Dec. 9, 2005 – A consortium of companies has announced its first research grants under the Semiconductor Industry Association’s new Nanoelectronics Research Initiative (NRI).

The grants will fund the creation of two new university-based nanoelectronics research centers — one in California and the other centered in New York — as well as support additional research at five National Science Foundation nanoscience centers and at a research group in Texas.

The two new research centers are The Western Institute of Nanoelectronics (WIN) in California and The Institute for Nanoelectronics Discovery and Exploration (INDEX) in Albany, N.Y.

WIN will be headquartered at the UCLA Henry Samueli School of Engineering and Applied Science. Participants will come from three University of California campuses (Los Angeles, Berkeley, and Santa Barbara) and Stanford University. The institute will focus on novel spintronics and plasmonic devices. In addition to its NRI funding, it will also receive additional direct support from Intel and the UC Discovery program.

INDEX will be headquartered at the College of Nanoscale Science and Engineering of the State University of New York-Albany.

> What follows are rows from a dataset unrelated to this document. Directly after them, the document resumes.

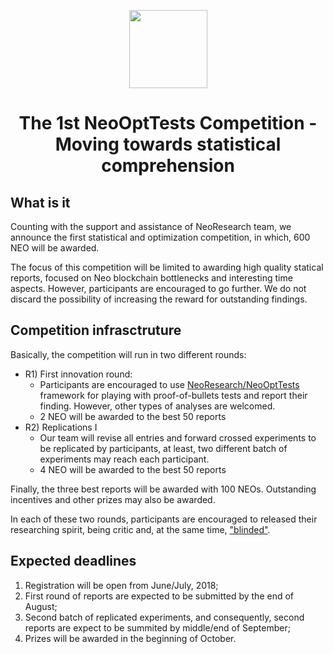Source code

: <p align="center">
  <img
    <img
      src="http://res.cloudinary.com/dnh3we6el/image/upload/v1519941321/NeoResearch-Logo.png"
      width="125px;">
</p>

<h1 align="center">The 1st NeoOptTests Competition - Moving towards statistical comprehension</h1>

## What is it

Counting with the support and assistance of NeoResearch team, we announce the first statistical and optimization competition, in which, 600 NEO will be awarded.

The focus of this competition will be limited to awarding high quality statical reports, focused on Neo blockchain bottlenecks and interesting time aspects.
However, participants are encouraged to go further. We do not discard the possibility of increasing the reward for outstanding findings.

## Competition infrasctruture

Basically, the competition will run in two different rounds:

* R1) First innovation round:
  - Participants are encouraged to use [NeoResearch/NeoOptTests](https://github.com/NeoResearch/neo-opt-tests) framework for playing with proof-of-bullets tests and report their finding. However, other types of analyses are welcomed.
  - 2 NEO will be awarded to the best 50 reports
* R2) Replications I
  - Our team will revise all entries and forward crossed experiments to be replicated by participants, at least, two different batch of experiments may reach each participant.
  - 4 NEO will be awarded to the best 50 reports

Finally, the three best reports will be awarded with 100 NEOs.
Outstanding incentives and other prizes may also be awarded.

In each of these two rounds, participants are encouraged to released their researching spirit, being critic and, at the same time, ["blinded"](https://en.wikipedia.org/wiki/Blinded_experiment).


## Expected deadlines

1. Registration will be open from June/July, 2018;
1. First round of reports are expected to be submitted by the end of August;
1. Second batch of replicated experiments, and consequently, second reports are expect to be summited by middle/end of September;
1. Prizes will be awarded in the beginning of October.

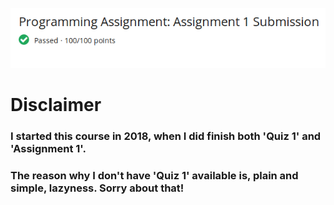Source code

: ![assgn1](media/assgn1.png)

# Disclaimer

### I started this course in 2018, when I did finish both 'Quiz 1' and 'Assignment 1'.
### The reason why I don't have 'Quiz 1' available is, plain and simple, lazyness. Sorry about that!
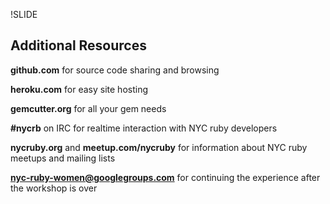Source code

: !SLIDE

## Additional Resources

**github.com** for source code sharing and browsing

**heroku.com** for easy site hosting

**gemcutter.org** for all your gem needs

**#nycrb** on IRC for realtime interaction with NYC ruby developers

**nycruby.org** and **meetup.com/nycruby** for information about NYC ruby meetups and mailing lists

**nyc-ruby-women@googlegroups.com** for continuing the experience after the workshop is over

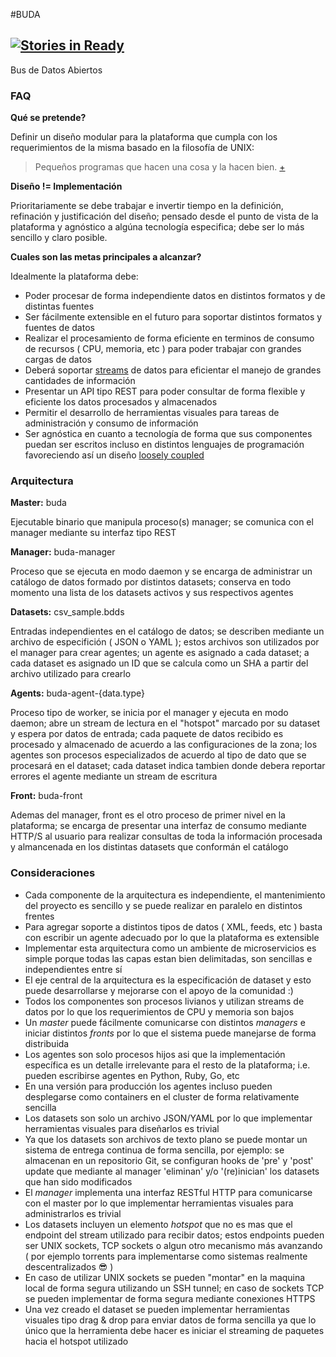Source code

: 
#BUDA

[![Stories in Ready](https://badge.waffle.io/mxabierto/buda.png?label=ready&title=Ready)](https://waffle.io/mxabierto/buda)
-----

Bus de Datos Abiertos

### FAQ

__Qué se pretende?__

Definir un diseño modular para la plataforma que cumpla con los requerimientos de la misma basado en la filosofía de UNIX:
> Pequeños programas que hacen una cosa y la hacen bien. [+](http://en.wikipedia.org/wiki/Unix_philosophy#Program_Design_in_the_UNIX_Environment)

__Diseño != Implementación__

Prioritariamente se debe trabajar e invertir tiempo en la definición, refinación y justificación del diseño; pensado desde el punto de vista de la plataforma y agnóstico a algúna tecnología especifica; debe ser lo más sencillo y claro posible.

__Cuales son las metas principales a alcanzar?__

Idealmente la plataforma debe:

- Poder procesar de forma independiente datos en distintos formatos y de distintas fuentes
- Ser fácilmente extensible en el futuro para soportar distintos formatos y fuentes de datos
- Realizar el procesamiento de forma eficiente en terminos de consumo de recursos ( CPU, memoria, etc )
para poder trabajar con grandes cargas de datos
- Deberá soportar [streams](http://goo.gl/Tp9Dm) de datos para eficientar el manejo de grandes cantidades de información
- Presentar un API tipo REST para poder consultar de forma flexible y eficiente los datos procesados y almacenados
- Permitir el desarrollo de herramientas visuales para tareas de administración y consumo de información
- Ser agnóstica en cuanto a tecnología de forma que sus componentes puedan ser escritos incluso en distintos lenguajes de programación favoreciendo así un diseño [loosely coupled](http://en.wikipedia.org/wiki/Loose_coupling)

### Arquitectura

__Master:__ buda

Ejecutable binario que manipula proceso(s) manager; se comunica con el manager
mediante su interfaz tipo REST

__Manager:__ buda-manager

Proceso que se ejecuta en modo daemon y se encarga de administrar un catálogo de datos
formado por distintos datasets; conserva en todo momento una lista de los datasets activos
y sus respectivos agentes

__Datasets:__ csv_sample.bdds

Entradas independientes en el catálogo de datos; se describen mediante un archivo
de especifición ( JSON o YAML ); estos archivos son utilizados por el manager para
crear agentes; un agente es asignado a cada dataset; a cada dataset es asignado
un ID que se calcula como un SHA a partir del archivo utilizado para crearlo

__Agents:__ buda-agent-{data.type}

Proceso tipo de worker, se inicia por el manager y ejecuta en modo daemon;
abre un stream de lectura en el "hotspot" marcado por su dataset y espera por datos
de entrada; cada paquete de datos recibido es procesado y almacenado de
acuerdo a las configuraciones de la zona; los agentes son procesos especializados
de acuerdo al tipo de dato que se procesará en el dataset; cada dataset indica
tambien donde debera reportar errores el agente mediante un stream de escritura

__Front:__ buda-front

Ademas del manager, front es el otro proceso de primer nivel en la plataforma; se
encarga de presentar una interfaz de consumo mediante HTTP/S al usuario para realizar
consultas de toda la información procesada y almancenada en los distintas datasets que
conformán el catálogo

### Consideraciones

- Cada componente de la arquitectura es independiente, el mantenimiento del proyecto
  es sencillo y se puede realizar en paralelo en distintos frentes
- Para agregar soporte a distintos tipos de datos ( XML, feeds, etc ) basta con escribir
  un agente adecuado por lo que la plataforma es extensible
- Implementar esta arquitectura como un ambiente de microservicios es simple porque todas
  las capas estan bien delimitadas, son sencillas e independientes entre sí
- El eje central de la arquitectura es la especificación de dataset y esto puede desarrollarse
  y mejorarse con el apoyo de la comunidad :)
- Todos los componentes son procesos livianos y utilizan streams de datos por lo que los
  requerimientos de CPU y memoria son bajos
- Un _master_ puede fácilmente comunicarse con distintos _managers_ e iniciar distintos
  _fronts_ por lo que el sistema puede manejarse de forma distribuida
- Los agentes son solo procesos hijos asi que la implementación específica es un detalle
  irrelevante para el resto de la plataforma; i.e. pueden escribirse agentes en Python,
  Ruby, Go, etc
- En una versión para producción los agentes incluso pueden desplegarse como containers
  en el cluster de forma relativamente sencilla
- Los datasets son solo un archivo JSON/YAML por lo que implementar herramientas visuales para
  diseñarlos es trivial
- Ya que los datasets son archivos de texto plano se puede montar un sistema de entrega continua
  de forma sencilla, por ejemplo: se almacenan en un repositorio Git, se configuran
  hooks de 'pre' y 'post' update que mediante al manager 'eliminan' y/o '(re)inician' los datasets
  que han sido modificados
- El _manager_ implementa una interfaz RESTful HTTP para comunicarse con el master por lo que
  implementar herramientas visuales para administrarlos es trivial
- Los datasets incluyen un elemento _hotspot_ que no es mas que el endpoint del stream
  utilizado para recibir datos; estos endpoints pueden ser UNIX sockets, TCP sockets o
  algun otro mecanismo más avanzando ( por ejemplo torrents para implementarse como sistemas
  realmente descentralizados :sunglasses: )
- En caso de utilizar UNIX sockets se pueden "montar" en la maquina local de forma segura
  utilizando un SSH tunnel; en caso de sockets TCP se pueden implementar de forma segura
  mediante conexiones HTTPS
- Una vez creado el dataset se pueden implementar herramientas visuales tipo drag & drop para
  enviar datos de forma sencilla ya que lo único que la herramienta debe hacer es iniciar
  el streaming de paquetes hacia el hotspot utilizado
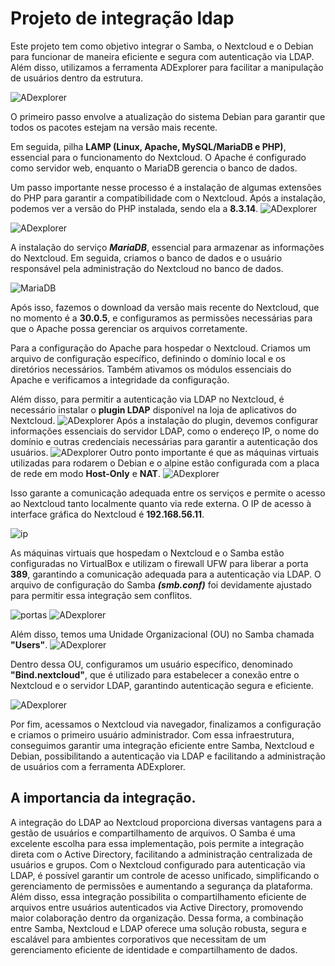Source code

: # Projeto de integração ldap
Este projeto tem como objetivo integrar o Samba, o Nextcloud e o Debian para funcionar de maneira eficiente e segura com autenticação via LDAP. Além disso, utilizamos a ferramenta ADExplorer para facilitar a manipulação de usuários dentro da estrutura.

![ADexplorer](/assets/imgadexplore.png)

O primeiro passo envolve a atualização do sistema Debian para garantir que todos os pacotes estejam na versão mais recente.

Em seguida, pilha **LAMP (Linux, Apache, MySQL/MariaDB e PHP)**, essencial para o funcionamento do Nextcloud. O Apache é configurado como servidor web, enquanto o MariaDB gerencia o banco de dados.

Um passo importante nesse processo é a instalação de algumas extensões do PHP para garantir a compatibilidade com o Nextcloud. Após a instalação, podemos ver a versão do PHP instalada, sendo ela a **8.3.14**.
![ADexplorer](/assets/extensoesphp.png)

![ADexplorer](/assets/phpversao.png)

A instalação do serviço ___MariaDB___, essencial para armazenar as informações do Nextcloud. Em seguida, criamos o banco de dados e o usuário responsável pela administração do Nextcloud no banco de dados.

![MariaDB](/assets/installmaria.png)

Após isso, fazemos o download da versão mais recente do Nextcloud, que no momento é a **30.0.5**, e configuramos as permissões necessárias para que o Apache possa gerenciar os arquivos corretamente.

Para a configuração do Apache para hospedar o Nextcloud. Criamos um arquivo de configuração específico, definindo o domínio local e os diretórios necessários. Também ativamos os módulos essenciais do Apache e verificamos a integridade da configuração.

Além disso, para permitir a autenticação via LDAP no Nextcloud, é necessário instalar o **plugin LDAP** disponível na loja de aplicativos do Nextcloud.
![ADexplorer](/assets/plug.jpeg)
 Após a instalação do plugin, devemos configurar informações essenciais do servidor LDAP, como o endereço IP, o nome do domínio e outras credenciais necessárias para garantir a autenticação dos usuários.
![ADexplorer](/assets/paginteg.jpeg)
Outro ponto importante é que as máquinas virtuais utilizadas para rodarem o Debian e o alpine estão configurada com a placa de rede em modo **Host-Only** e **NAT**. 
![ADexplorer](/assets/interfacesderede.png)

Isso garante a comunicação adequada entre os serviços e permite o acesso ao Nextcloud tanto localmente quanto via rede externa. O IP de acesso à interface gráfica do Nextcloud é **192.168.56.11**.

![ip](/assets/Screenshot_3.png)

As máquinas virtuais que hospedam o Nextcloud e o Samba estão configuradas no VirtualBox e utilizam o firewall UFW para liberar a porta **389**, garantindo a comunicação adequada para a autenticação via LDAP. O arquivo de configuração do Samba ___(smb.conf)___ foi devidamente ajustado para permitir essa integração sem conflitos.

![portas](/assets/portas.png)
![ADexplorer](/assets/confdonext.png)

Além disso, temos uma Unidade Organizacional (OU) no Samba chamada **"Users"**.
![ADexplorer](/assets/users.png)

 Dentro dessa OU, configuramos um usuário específico, denominado **"Bind.nextcloud"**, que é utilizado para estabelecer a conexão entre o Nextcloud e o servidor LDAP, garantindo autenticação segura e eficiente.

![ADexplorer](/assets/whats.jpeg)

Por fim, acessamos o Nextcloud via navegador, finalizamos a configuração e criamos o primeiro usuário administrador. Com essa infraestrutura, conseguimos garantir uma integração eficiente entre Samba, Nextcloud e Debian, possibilitando a autenticação via LDAP e facilitando a administração de usuários com a ferramenta ADExplorer.



## A importancia da integração.
A integração do LDAP ao Nextcloud proporciona diversas vantagens para a gestão de usuários e compartilhamento de arquivos. O Samba é uma excelente escolha para essa implementação, pois permite a integração direta com o Active Directory, facilitando a administração centralizada de usuários e grupos. Com o Nextcloud configurado para autenticação via LDAP, é possível garantir um controle de acesso unificado, simplificando o gerenciamento de permissões e aumentando a segurança da plataforma. Além disso, essa integração possibilita o compartilhamento eficiente de arquivos entre usuários autenticados via Active Directory, promovendo maior colaboração dentro da organização. Dessa forma, a combinação entre Samba, Nextcloud e LDAP oferece uma solução robusta, segura e escalável para ambientes corporativos que necessitam de um gerenciamento eficiente de identidade e compartilhamento de dados.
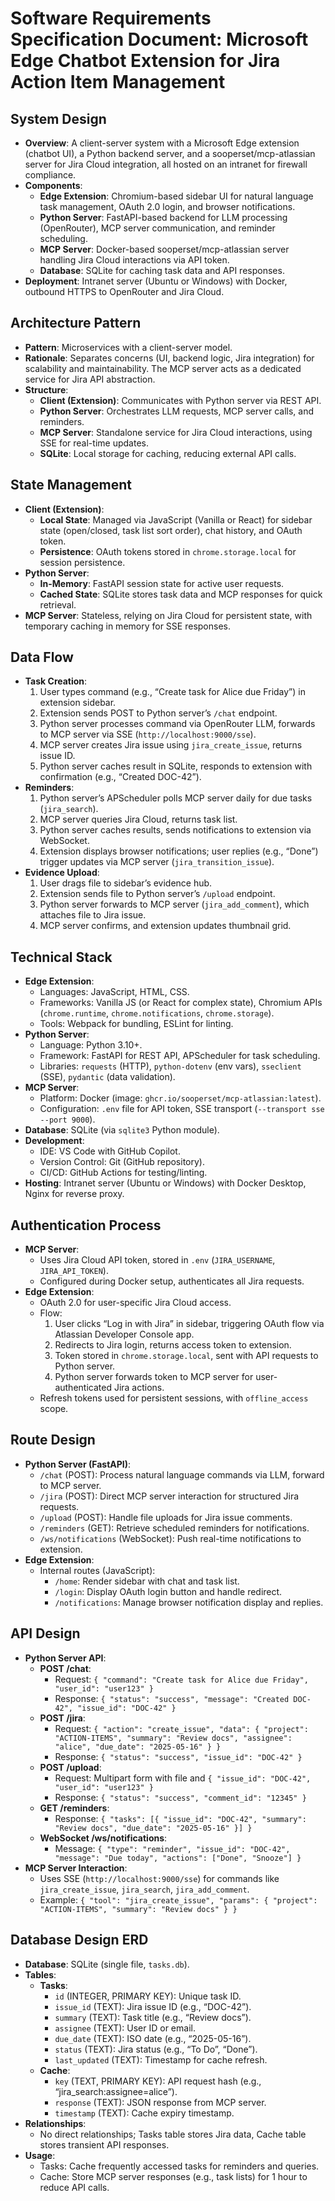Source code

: # Software Requirements Specification Document: Microsoft Edge Chatbot Extension for Jira Action Item Management

## System Design
- **Overview**: A client-server system with a Microsoft Edge extension (chatbot UI), a Python backend server, and a sooperset/mcp-atlassian server for Jira Cloud integration, all hosted on an intranet for firewall compliance.
- **Components**:
  - **Edge Extension**: Chromium-based sidebar UI for natural language task management, OAuth 2.0 login, and browser notifications.
  - **Python Server**: FastAPI-based backend for LLM processing (OpenRouter), MCP server communication, and reminder scheduling.
  - **MCP Server**: Docker-based sooperset/mcp-atlassian server handling Jira Cloud interactions via API token.
  - **Database**: SQLite for caching task data and API responses.
- **Deployment**: Intranet server (Ubuntu or Windows) with Docker, outbound HTTPS to OpenRouter and Jira Cloud.

## Architecture Pattern
- **Pattern**: Microservices with a client-server model.
- **Rationale**: Separates concerns (UI, backend logic, Jira integration) for scalability and maintainability. The MCP server acts as a dedicated service for Jira API abstraction.
- **Structure**:
  - **Client (Extension)**: Communicates with Python server via REST API.
  - **Python Server**: Orchestrates LLM requests, MCP server calls, and reminders.
  - **MCP Server**: Standalone service for Jira Cloud interactions, using SSE for real-time updates.
  - **SQLite**: Local storage for caching, reducing external API calls.

## State Management
- **Client (Extension)**:
  - **Local State**: Managed via JavaScript (Vanilla or React) for sidebar state (open/closed, task list sort order), chat history, and OAuth token.
  - **Persistence**: OAuth tokens stored in `chrome.storage.local` for session persistence.
- **Python Server**:
  - **In-Memory**: FastAPI session state for active user requests.
  - **Cached State**: SQLite stores task data and MCP responses for quick retrieval.
- **MCP Server**: Stateless, relying on Jira Cloud for persistent state, with temporary caching in memory for SSE responses.

## Data Flow
- **Task Creation**:
  1. User types command (e.g., “Create task for Alice due Friday”) in extension sidebar.
  2. Extension sends POST to Python server’s `/chat` endpoint.
  3. Python server processes command via OpenRouter LLM, forwards to MCP server via SSE (`http://localhost:9000/sse`).
  4. MCP server creates Jira issue using `jira_create_issue`, returns issue ID.
  5. Python server caches result in SQLite, responds to extension with confirmation (e.g., “Created DOC-42”).
- **Reminders**:
  1. Python server’s APScheduler polls MCP server daily for due tasks (`jira_search`).
  2. MCP server queries Jira Cloud, returns task list.
  3. Python server caches results, sends notifications to extension via WebSocket.
  4. Extension displays browser notifications; user replies (e.g., “Done”) trigger updates via MCP server (`jira_transition_issue`).
- **Evidence Upload**:
  1. User drags file to sidebar’s evidence hub.
  2. Extension sends file to Python server’s `/upload` endpoint.
  3. Python server forwards to MCP server (`jira_add_comment`), which attaches file to Jira issue.
  4. MCP server confirms, and extension updates thumbnail grid.

## Technical Stack
- **Edge Extension**:
  - Languages: JavaScript, HTML, CSS.
  - Frameworks: Vanilla JS (or React for complex state), Chromium APIs (`chrome.runtime`, `chrome.notifications`, `chrome.storage`).
  - Tools: Webpack for bundling, ESLint for linting.
- **Python Server**:
  - Language: Python 3.10+.
  - Framework: FastAPI for REST API, APScheduler for task scheduling.
  - Libraries: `requests` (HTTP), `python-dotenv` (env vars), `sseclient` (SSE), `pydantic` (data validation).
- **MCP Server**:
  - Platform: Docker (image: `ghcr.io/sooperset/mcp-atlassian:latest`).
  - Configuration: `.env` file for API token, SSE transport (`--transport sse --port 9000`).
- **Database**: SQLite (via `sqlite3` Python module).
- **Development**:
  - IDE: VS Code with GitHub Copilot.
  - Version Control: Git (GitHub repository).
  - CI/CD: GitHub Actions for testing/linting.
- **Hosting**: Intranet server (Ubuntu or Windows) with Docker Desktop, Nginx for reverse proxy.

## Authentication Process
- **MCP Server**:
  - Uses Jira Cloud API token, stored in `.env` (`JIRA_USERNAME`, `JIRA_API_TOKEN`).
  - Configured during Docker setup, authenticates all Jira requests.
- **Edge Extension**:
  - OAuth 2.0 for user-specific Jira Cloud access.
  - Flow:
    1. User clicks “Log in with Jira” in sidebar, triggering OAuth flow via Atlassian Developer Console app.
    2. Redirects to Jira login, returns access token to extension.
    3. Token stored in `chrome.storage.local`, sent with API requests to Python server.
    4. Python server forwards token to MCP server for user-authenticated Jira actions.
  - Refresh tokens used for persistent sessions, with `offline_access` scope.

## Route Design
- **Python Server (FastAPI)**:
  - `/chat` (POST): Process natural language commands via LLM, forward to MCP server.
  - `/jira` (POST): Direct MCP server interaction for structured Jira requests.
  - `/upload` (POST): Handle file uploads for Jira issue comments.
  - `/reminders` (GET): Retrieve scheduled reminders for notifications.
  - `/ws/notifications` (WebSocket): Push real-time notifications to extension.
- **Edge Extension**:
  - Internal routes (JavaScript):
    - `/home`: Render sidebar with chat and task list.
    - `/login`: Display OAuth login button and handle redirect.
    - `/notifications`: Manage browser notification display and replies.

## API Design
- **Python Server API**:
  - **POST /chat**:
    - Request: `{ "command": "Create task for Alice due Friday", "user_id": "user123" }`
    - Response: `{ "status": "success", "message": "Created DOC-42", "issue_id": "DOC-42" }`
  - **POST /jira**:
    - Request: `{ "action": "create_issue", "data": { "project": "ACTION-ITEMS", "summary": "Review docs", "assignee": "alice", "due_date": "2025-05-16" } }`
    - Response: `{ "status": "success", "issue_id": "DOC-42" }`
  - **POST /upload**:
    - Request: Multipart form with file and `{ "issue_id": "DOC-42", "user_id": "user123" }`
    - Response: `{ "status": "success", "comment_id": "12345" }`
  - **GET /reminders**:
    - Response: `{ "tasks": [{ "issue_id": "DOC-42", "summary": "Review docs", "due_date": "2025-05-16" }] }`
  - **WebSocket /ws/notifications**:
    - Message: `{ "type": "reminder", "issue_id": "DOC-42", "message": "Due today", "actions": ["Done", "Snooze"] }`
- **MCP Server Interaction**:
  - Uses SSE (`http://localhost:9000/sse`) for commands like `jira_create_issue`, `jira_search`, `jira_add_comment`.
  - Example: `{ "tool": "jira_create_issue", "params": { "project": "ACTION-ITEMS", "summary": "Review docs" } }`

## Database Design ERD
- **Database**: SQLite (single file, `tasks.db`).
- **Tables**:
  - **Tasks**:
    - `id` (INTEGER, PRIMARY KEY): Unique task ID.
    - `issue_id` (TEXT): Jira issue ID (e.g., “DOC-42”).
    - `summary` (TEXT): Task title (e.g., “Review docs”).
    - `assignee` (TEXT): User ID or email.
    - `due_date` (TEXT): ISO date (e.g., “2025-05-16”).
    - `status` (TEXT): Jira status (e.g., “To Do”, “Done”).
    - `last_updated` (TEXT): Timestamp for cache refresh.
  - **Cache**:
    - `key` (TEXT, PRIMARY KEY): API request hash (e.g., “jira_search:assignee=alice”).
    - `response` (TEXT): JSON response from MCP server.
    - `timestamp` (TEXT): Cache expiry timestamp.
- **Relationships**:
  - No direct relationships; Tasks table stores Jira data, Cache table stores transient API responses.
- **Usage**:
  - Tasks: Cache frequently accessed tasks for reminders and queries.
  - Cache: Store MCP server responses (e.g., task lists) for 1 hour to reduce API calls.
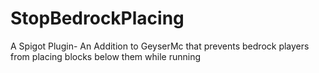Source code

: # StopBedrockPlacing
A Spigot Plugin- An Addition to GeyserMc that prevents bedrock players from placing blocks below them while running

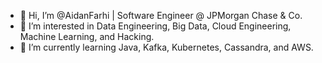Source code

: - 👋 Hi, I’m @AidanFarhi | Software Engineer @ JPMorgan Chase & Co.
- 👀 I’m interested in Data Engineering, Big Data, Cloud Engineering, Machine Learning, and Hacking.
- 🌱 I’m currently learning Java, Kafka, Kubernetes, Cassandra, and AWS.

<!---
AidanFarhi/AidanFarhi is a ✨ special ✨ repository because its `README.md` (this file) appears on your GitHub profile.
You can click the Preview link to take a look at your changes.
--->
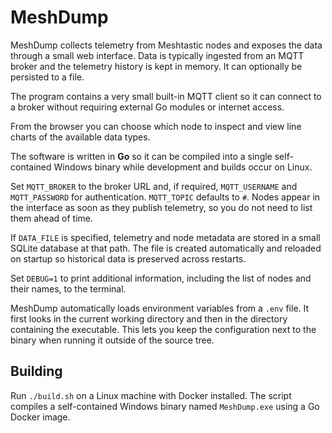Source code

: # MeshDump


MeshDump collects telemetry from Meshtastic nodes and exposes the data through
a small web interface. Data is typically ingested from an MQTT broker and the
telemetry history is kept in memory. It can optionally be persisted to a file.

The program contains a very small built-in MQTT client so it can connect to a
broker without requiring external Go modules or internet access.

From the browser you can choose which node to inspect and view line charts of
the available data types.


The software is written in **Go** so it can be compiled into a single
self-contained Windows binary while development and builds occur on Linux.

Set `MQTT_BROKER` to the broker URL and, if required, `MQTT_USERNAME` and
`MQTT_PASSWORD` for authentication. `MQTT_TOPIC` defaults to `#`.
Nodes appear in the interface as soon as they publish telemetry, so you do not
need to list them ahead of time.

If `DATA_FILE` is specified, telemetry and node metadata are stored in a small
SQLite database at that path. The file is created automatically and reloaded on
startup so historical data is preserved across restarts.

Set `DEBUG=1` to print additional information, including the list of nodes and
their names, to the terminal.



MeshDump automatically loads environment variables from a `.env` file. It first
looks in the current working directory and then in the directory containing the
executable. This lets you keep the configuration next to the binary when
running it outside of the source tree.


## Building

Run `./build.sh` on a Linux machine with Docker installed. The script compiles
a self-contained Windows binary named `MeshDump.exe` using a Go Docker image.
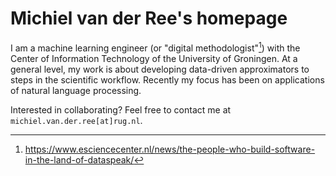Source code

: # Michiel van der Ree's homepage
I am a machine learning engineer (or "digital methodologist"[^1]) with the Center of Information Technology of the University of Groningen. At a general level, my work is about developing data-driven approximators to steps in the scientific workflow. Recently my focus has been on applications of natural language processing.

Interested in collaborating? Feel free to contact me at `michiel.van.der.ree[at]rug.nl`.

[^1]: https://www.esciencecenter.nl/news/the-people-who-build-software-in-the-land-of-dataspeak/
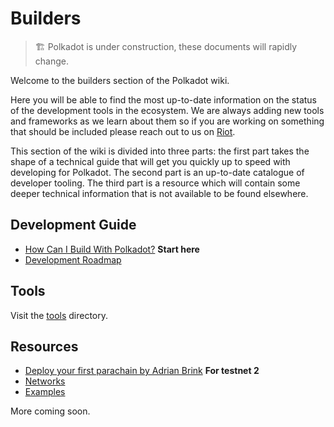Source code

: # Builders

> 🏗️ Polkadot is under construction, these documents will rapidly change.

Welcome to the builders section of the Polkadot wiki.

Here you will be able to find the most up-to-date information
on the status of the development tools in the ecosystem. We are
always adding new tools and frameworks as we learn about them
so if you are working on something that should be included please
reach out to us on [Riot](https://riot.im/app/#/room/#polkadot-watercooler:matrix.org).

This section of the wiki is divided into three parts: the first
part takes the shape of a technical guide that will get you quickly
up to speed with developing for Polkadot. The second part is an
up-to-date catalogue of developer tooling. The third part is a 
resource which will contain some deeper technical information 
that is not available to be found elsewhere.

## Development Guide

 - [How Can I Build With Polkadot?](./build-w-polkadot.md) **Start here**
 - [Development Roadmap](./dev_roadmap.md)

## Tools

Visit the [tools](./tools/index.md) directory.

## Resources

 - [Deploy your first parachain by Adrian Brink](https://www.youtube.com/watch?v=pDqkzvA4C0E) **For testnet 2**
 - [Networks](./networks.md)
 - [Examples]('./examples/index.md)

More coming soon.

It will include also the Georgia Institute of Technology, Harvard University, the Massachusetts Institute of Technology, Purdue University, Rensselaer Polytechnic Institute and Yale University.

The New York-based institute will focus on the development of nanomaterial systems; atomic-scale fabrication technologies; predictive modeling protocols for devices, subsystems and systems; power dissipation management designs, and realistic architectural integration schemes for realizing novel magnetic and molecular quantum devices. It will also receive additional direct funding from IBM, and the Semiconductor Industry Association says support from New York State is expected.

The industry consortium — known as Nanoelectronics Research Corp., or NERC — and NSF also announced supplemental grants for nanoelectronics research during fiscal year 2006 at five existing NSF nanoscience centers: Network for Computational Nanotechnology at Purdue University, Center for Nanoscopic Materials at the University of Virginia, Materials Research Science and Engineering Center at the University of California, Santa Barbara, Center for Electronic Transport in Molecular Nanostructures at Columbia University, and Center for Nanoscale Systems and their Device Applications at Harvard University.

In addition, NERC announced an individual grant to the research team led by Professor Banerjee at the University of Texas at Austin for exploratory work in spintronics, and NSF announced an additional supplemental grant for nanoelectronics research to the Center for Semiconductor Physics in Nanostructures at the University of Oklahoma/University of Arkansas.

The companies participating in NRI (Advanced Micro Devices, Inc.; Freescale Semiconductor, Inc.; International Business Machines Corp.; Intel Corp.; Micron Technology, Inc.; and Texas Instruments, Inc.) will assign researchers to collaborate with the university teams.